**Working data**
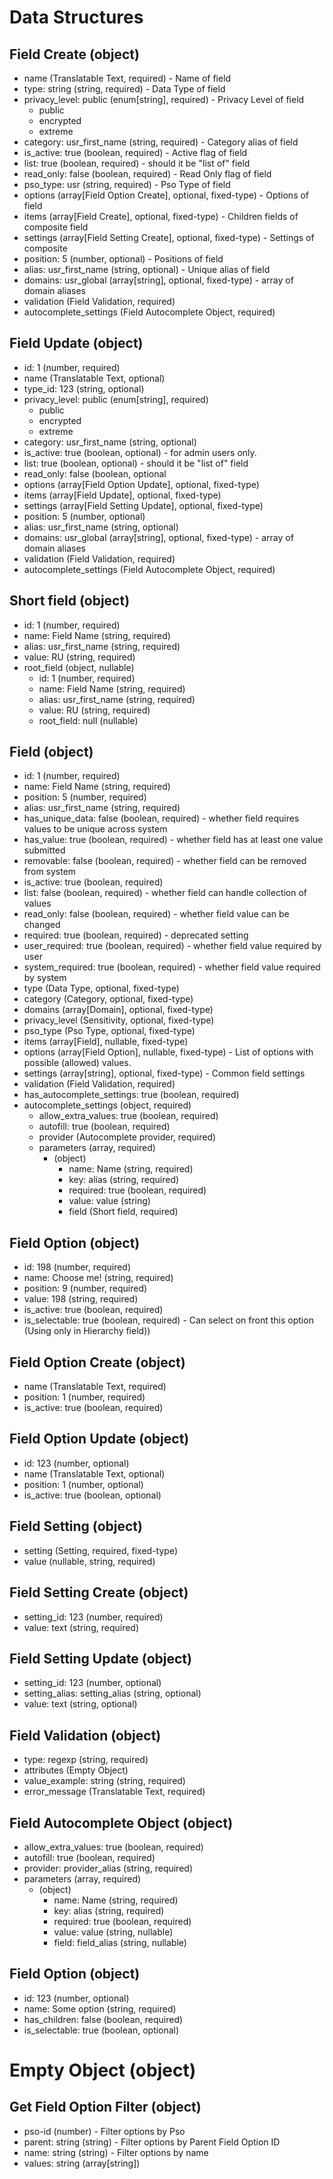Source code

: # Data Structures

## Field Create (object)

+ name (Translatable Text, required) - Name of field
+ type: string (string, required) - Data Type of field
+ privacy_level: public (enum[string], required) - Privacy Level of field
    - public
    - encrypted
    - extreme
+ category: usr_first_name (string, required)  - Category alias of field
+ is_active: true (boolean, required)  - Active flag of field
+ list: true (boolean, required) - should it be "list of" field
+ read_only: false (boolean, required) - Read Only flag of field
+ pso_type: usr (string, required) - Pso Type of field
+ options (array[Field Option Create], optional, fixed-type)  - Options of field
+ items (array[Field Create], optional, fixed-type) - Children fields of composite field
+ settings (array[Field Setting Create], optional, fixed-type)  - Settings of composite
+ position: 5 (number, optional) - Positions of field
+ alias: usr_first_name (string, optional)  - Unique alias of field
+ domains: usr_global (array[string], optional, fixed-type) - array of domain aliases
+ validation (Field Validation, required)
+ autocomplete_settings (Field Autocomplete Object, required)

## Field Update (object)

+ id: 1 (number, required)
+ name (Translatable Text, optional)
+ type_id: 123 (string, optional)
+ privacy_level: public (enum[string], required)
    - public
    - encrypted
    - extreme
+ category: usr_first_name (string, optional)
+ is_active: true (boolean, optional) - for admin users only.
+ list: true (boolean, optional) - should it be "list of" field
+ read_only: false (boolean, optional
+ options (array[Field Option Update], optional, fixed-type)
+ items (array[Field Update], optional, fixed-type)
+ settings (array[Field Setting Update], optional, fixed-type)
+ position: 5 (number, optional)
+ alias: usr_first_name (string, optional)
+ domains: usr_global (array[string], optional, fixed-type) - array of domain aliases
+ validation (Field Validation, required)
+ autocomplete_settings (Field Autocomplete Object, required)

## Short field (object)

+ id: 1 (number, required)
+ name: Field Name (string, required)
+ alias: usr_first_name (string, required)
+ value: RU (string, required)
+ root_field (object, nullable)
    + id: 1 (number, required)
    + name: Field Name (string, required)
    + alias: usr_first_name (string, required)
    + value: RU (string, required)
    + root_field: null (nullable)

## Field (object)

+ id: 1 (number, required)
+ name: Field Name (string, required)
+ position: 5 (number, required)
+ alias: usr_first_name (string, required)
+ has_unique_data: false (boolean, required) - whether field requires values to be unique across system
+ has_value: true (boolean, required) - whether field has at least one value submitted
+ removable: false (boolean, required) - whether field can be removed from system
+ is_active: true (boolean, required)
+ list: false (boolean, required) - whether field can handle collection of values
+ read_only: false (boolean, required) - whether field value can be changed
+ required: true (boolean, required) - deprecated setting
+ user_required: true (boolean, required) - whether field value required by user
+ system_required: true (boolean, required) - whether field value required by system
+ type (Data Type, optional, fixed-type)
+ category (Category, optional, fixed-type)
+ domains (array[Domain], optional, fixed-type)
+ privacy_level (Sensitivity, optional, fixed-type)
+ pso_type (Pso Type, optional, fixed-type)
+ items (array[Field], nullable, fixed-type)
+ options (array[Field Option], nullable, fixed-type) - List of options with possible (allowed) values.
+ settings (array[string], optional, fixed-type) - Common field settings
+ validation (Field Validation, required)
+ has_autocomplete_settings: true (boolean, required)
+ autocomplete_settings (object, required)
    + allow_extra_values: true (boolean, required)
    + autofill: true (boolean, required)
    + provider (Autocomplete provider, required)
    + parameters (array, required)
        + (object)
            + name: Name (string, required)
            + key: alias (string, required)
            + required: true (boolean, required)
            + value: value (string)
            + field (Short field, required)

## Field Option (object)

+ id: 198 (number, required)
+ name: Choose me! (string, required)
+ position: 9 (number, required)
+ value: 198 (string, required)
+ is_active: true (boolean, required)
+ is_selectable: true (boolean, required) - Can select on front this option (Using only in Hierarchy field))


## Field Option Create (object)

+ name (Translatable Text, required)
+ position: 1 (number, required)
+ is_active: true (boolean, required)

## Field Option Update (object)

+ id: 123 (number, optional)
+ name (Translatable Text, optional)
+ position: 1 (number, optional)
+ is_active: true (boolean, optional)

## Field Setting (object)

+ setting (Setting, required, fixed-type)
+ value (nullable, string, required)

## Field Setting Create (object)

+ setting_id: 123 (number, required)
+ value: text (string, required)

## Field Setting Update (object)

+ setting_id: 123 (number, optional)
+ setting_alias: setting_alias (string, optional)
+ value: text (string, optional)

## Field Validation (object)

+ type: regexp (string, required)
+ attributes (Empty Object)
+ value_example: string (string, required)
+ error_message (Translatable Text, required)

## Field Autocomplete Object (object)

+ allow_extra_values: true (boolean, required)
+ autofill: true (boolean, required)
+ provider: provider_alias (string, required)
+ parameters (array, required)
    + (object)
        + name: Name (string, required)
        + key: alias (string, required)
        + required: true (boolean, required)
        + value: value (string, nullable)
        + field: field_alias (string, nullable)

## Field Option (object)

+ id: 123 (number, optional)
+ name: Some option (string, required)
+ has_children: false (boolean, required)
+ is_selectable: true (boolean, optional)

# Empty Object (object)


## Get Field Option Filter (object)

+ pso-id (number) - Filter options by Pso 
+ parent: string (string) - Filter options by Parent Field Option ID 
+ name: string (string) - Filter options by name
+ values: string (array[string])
...
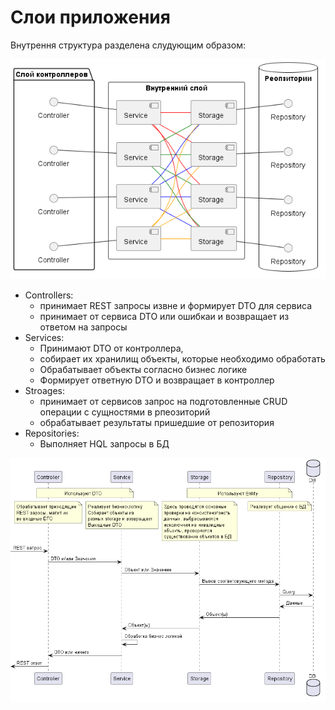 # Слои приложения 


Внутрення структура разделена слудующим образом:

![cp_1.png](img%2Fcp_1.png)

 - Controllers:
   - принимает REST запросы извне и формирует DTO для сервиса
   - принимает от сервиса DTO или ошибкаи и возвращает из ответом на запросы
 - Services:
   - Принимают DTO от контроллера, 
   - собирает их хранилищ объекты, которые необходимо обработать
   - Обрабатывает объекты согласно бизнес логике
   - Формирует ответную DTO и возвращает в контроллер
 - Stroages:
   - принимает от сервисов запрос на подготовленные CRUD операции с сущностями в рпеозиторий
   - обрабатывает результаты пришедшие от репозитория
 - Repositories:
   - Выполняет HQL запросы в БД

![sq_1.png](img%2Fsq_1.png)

**Task item**
Considering only the material above, set down every line from the one with "# Empty Object (object)" to the one with "values: string (array[string])", inclusive, exactly as written.

**Output for this task**
# Empty Object (object)


## Get Field Option Filter (object)

+ pso-id (number) - Filter options by Pso 
+ parent: string (string) - Filter options by Parent Field Option ID 
+ name: string (string) - Filter options by name
+ values: string (array[string])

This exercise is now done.